» **WHAT YOU HAVE TO DO**
Go through the records and show each line where the word "document" occurs.

#### EXERCISE MATERIAL ####

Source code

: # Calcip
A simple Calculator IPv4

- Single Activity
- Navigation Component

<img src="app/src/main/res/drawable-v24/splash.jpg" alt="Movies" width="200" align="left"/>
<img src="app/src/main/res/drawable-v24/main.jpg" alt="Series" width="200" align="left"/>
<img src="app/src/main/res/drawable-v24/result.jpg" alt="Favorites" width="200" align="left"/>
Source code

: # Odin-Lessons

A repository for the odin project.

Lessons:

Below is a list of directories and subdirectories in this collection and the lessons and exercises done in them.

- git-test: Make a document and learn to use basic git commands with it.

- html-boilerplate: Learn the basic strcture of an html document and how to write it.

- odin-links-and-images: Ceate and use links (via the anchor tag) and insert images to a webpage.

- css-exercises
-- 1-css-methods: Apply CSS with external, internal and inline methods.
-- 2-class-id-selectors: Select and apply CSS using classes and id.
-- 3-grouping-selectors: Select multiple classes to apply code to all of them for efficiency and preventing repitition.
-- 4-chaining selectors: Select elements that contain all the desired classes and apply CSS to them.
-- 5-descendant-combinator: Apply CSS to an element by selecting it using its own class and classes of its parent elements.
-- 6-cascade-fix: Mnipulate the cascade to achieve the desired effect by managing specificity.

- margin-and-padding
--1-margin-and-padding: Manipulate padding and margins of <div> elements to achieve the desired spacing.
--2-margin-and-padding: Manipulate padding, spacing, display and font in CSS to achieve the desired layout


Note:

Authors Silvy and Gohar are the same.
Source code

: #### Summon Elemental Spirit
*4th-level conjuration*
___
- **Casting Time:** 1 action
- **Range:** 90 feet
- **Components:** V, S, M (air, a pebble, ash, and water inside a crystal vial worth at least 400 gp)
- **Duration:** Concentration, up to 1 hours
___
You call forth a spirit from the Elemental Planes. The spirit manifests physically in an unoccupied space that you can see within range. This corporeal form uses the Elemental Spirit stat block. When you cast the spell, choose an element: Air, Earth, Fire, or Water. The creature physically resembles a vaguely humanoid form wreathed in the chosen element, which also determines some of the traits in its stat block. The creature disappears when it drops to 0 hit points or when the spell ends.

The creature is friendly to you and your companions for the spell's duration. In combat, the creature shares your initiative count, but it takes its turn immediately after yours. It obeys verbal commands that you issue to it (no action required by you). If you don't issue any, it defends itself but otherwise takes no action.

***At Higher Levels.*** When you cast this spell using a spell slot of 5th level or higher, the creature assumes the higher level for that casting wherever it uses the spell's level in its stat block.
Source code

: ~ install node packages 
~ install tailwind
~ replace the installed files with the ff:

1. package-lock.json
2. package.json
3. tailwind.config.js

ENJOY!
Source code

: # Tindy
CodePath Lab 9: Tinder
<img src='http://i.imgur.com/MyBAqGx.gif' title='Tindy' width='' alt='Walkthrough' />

####

» **TASK OUTPUT**
- git-test: Make a document and learn to use basic git commands with it.
- html-boilerplate: Learn the basic strcture of an html document and how to write it.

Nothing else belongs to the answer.